◆ **Task prompt**:
Write out the data word for word and omit every picture.

◆ **Collected data**:
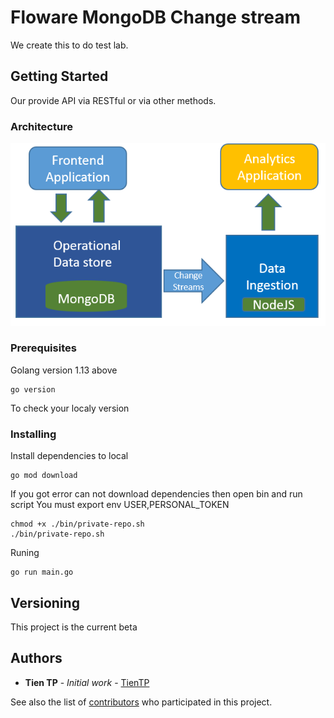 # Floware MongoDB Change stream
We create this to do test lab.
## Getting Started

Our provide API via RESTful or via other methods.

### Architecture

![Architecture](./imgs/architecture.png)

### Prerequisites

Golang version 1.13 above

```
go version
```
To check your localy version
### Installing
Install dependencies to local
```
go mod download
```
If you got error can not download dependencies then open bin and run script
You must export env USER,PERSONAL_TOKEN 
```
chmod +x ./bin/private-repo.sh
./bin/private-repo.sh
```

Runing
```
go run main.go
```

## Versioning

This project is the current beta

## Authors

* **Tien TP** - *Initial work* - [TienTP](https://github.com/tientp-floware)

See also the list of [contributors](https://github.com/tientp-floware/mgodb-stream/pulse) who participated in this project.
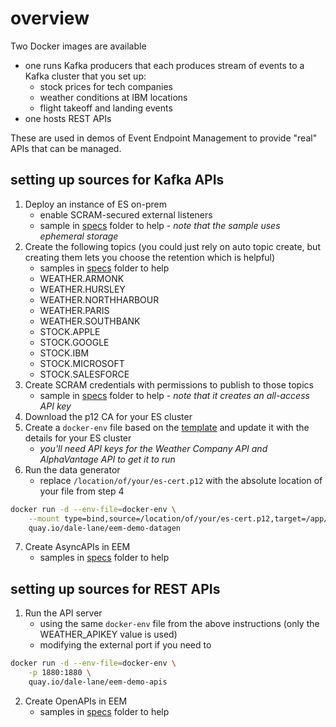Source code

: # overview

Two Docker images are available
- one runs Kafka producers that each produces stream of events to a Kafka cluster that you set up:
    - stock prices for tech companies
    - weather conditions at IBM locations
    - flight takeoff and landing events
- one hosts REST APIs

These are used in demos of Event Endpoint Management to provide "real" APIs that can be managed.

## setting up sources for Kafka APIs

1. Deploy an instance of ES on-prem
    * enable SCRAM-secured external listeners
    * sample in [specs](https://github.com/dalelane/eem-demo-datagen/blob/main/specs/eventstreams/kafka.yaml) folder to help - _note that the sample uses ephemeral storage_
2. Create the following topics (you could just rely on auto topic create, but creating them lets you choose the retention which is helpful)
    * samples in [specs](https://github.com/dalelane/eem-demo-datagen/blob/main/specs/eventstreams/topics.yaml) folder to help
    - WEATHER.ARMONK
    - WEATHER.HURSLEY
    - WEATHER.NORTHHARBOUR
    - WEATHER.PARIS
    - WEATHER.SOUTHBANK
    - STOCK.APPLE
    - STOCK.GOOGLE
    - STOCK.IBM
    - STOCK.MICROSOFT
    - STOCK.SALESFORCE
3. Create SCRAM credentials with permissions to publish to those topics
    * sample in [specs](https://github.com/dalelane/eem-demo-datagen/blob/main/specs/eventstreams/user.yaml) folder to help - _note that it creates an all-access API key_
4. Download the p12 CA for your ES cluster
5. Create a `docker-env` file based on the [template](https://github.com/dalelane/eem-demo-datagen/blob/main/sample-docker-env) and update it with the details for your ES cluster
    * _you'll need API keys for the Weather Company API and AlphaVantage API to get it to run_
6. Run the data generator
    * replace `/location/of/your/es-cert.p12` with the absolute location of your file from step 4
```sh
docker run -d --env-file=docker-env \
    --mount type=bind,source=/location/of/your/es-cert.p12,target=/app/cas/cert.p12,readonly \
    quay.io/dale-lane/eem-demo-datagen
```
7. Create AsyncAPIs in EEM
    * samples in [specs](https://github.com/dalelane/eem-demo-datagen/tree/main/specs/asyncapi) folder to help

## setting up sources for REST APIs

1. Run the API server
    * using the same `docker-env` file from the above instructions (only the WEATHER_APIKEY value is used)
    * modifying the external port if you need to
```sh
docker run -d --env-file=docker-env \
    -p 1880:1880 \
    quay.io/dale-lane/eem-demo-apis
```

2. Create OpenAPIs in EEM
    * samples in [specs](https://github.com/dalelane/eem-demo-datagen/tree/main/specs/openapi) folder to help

◆ **Exercise solution**:
 # Floware MongoDB Change stream
We create this to do test lab.
## Getting Started

Our provide API via RESTful or via other methods.

### Architecture

![Architecture](./imgs/architecture.png)

### Prerequisites

Golang version 1.13 above

```
go version
```
To check your localy version
### Installing
Install dependencies to local
```
go mod download
```
If you got error can not download dependencies then open bin and run script
You must export env USER,PERSONAL_TOKEN 
```
chmod +x ./bin/private-repo.sh
./bin/private-repo.sh
```

Runing
```
go run main.go
```

## Versioning

This project is the current beta

## Authors

* **Tien TP** - *Initial work* - [TienTP](https://github.com/tientp-floware)

See also the list of [contributors](https://github.com/tientp-floware/mgodb-stream/pulse) who participated in this project.
Source code

: # overview

Two Docker images are available
- one runs Kafka producers that each produces stream of events to a Kafka cluster that you set up:
    - stock prices for tech companies
    - weather conditions at IBM locations
    - flight takeoff and landing events
- one hosts REST APIs

These are used in demos of Event Endpoint Management to provide "real" APIs that can be managed.

## setting up sources for Kafka APIs

1. Deploy an instance of ES on-prem
    * enable SCRAM-secured external listeners
    * sample in [specs](https://github.com/dalelane/eem-demo-datagen/blob/main/specs/eventstreams/kafka.yaml) folder to help - _note that the sample uses ephemeral storage_
2. Create the following topics (you could just rely on auto topic create, but creating them lets you choose the retention which is helpful)
    * samples in [specs](https://github.com/dalelane/eem-demo-datagen/blob/main/specs/eventstreams/topics.yaml) folder to help
    - WEATHER.ARMONK
    - WEATHER.HURSLEY
    - WEATHER.NORTHHARBOUR
    - WEATHER.PARIS
    - WEATHER.SOUTHBANK
    - STOCK.APPLE
    - STOCK.GOOGLE
    - STOCK.IBM
    - STOCK.MICROSOFT
    - STOCK.SALESFORCE
3. Create SCRAM credentials with permissions to publish to those topics
    * sample in [specs](https://github.com/dalelane/eem-demo-datagen/blob/main/specs/eventstreams/user.yaml) folder to help - _note that it creates an all-access API key_
4. Download the p12 CA for your ES cluster
5. Create a `docker-env` file based on the [template](https://github.com/dalelane/eem-demo-datagen/blob/main/sample-docker-env) and update it with the details for your ES cluster
    * _you'll need API keys for the Weather Company API and AlphaVantage API to get it to run_
6. Run the data generator
    * replace `/location/of/your/es-cert.p12` with the absolute location of your file from step 4
```sh
docker run -d --env-file=docker-env \
    --mount type=bind,source=/location/of/your/es-cert.p12,target=/app/cas/cert.p12,readonly \
    quay.io/dale-lane/eem-demo-datagen
```
7. Create AsyncAPIs in EEM
    * samples in [specs](https://github.com/dalelane/eem-demo-datagen/tree/main/specs/asyncapi) folder to help

## setting up sources for REST APIs

1. Run the API server
    * using the same `docker-env` file from the above instructions (only the WEATHER_APIKEY value is used)
    * modifying the external port if you need to
```sh
docker run -d --env-file=docker-env \
    -p 1880:1880 \
    quay.io/dale-lane/eem-demo-apis
```

2. Create OpenAPIs in EEM
    * samples in [specs](https://github.com/dalelane/eem-demo-datagen/tree/main/specs/openapi) folder to help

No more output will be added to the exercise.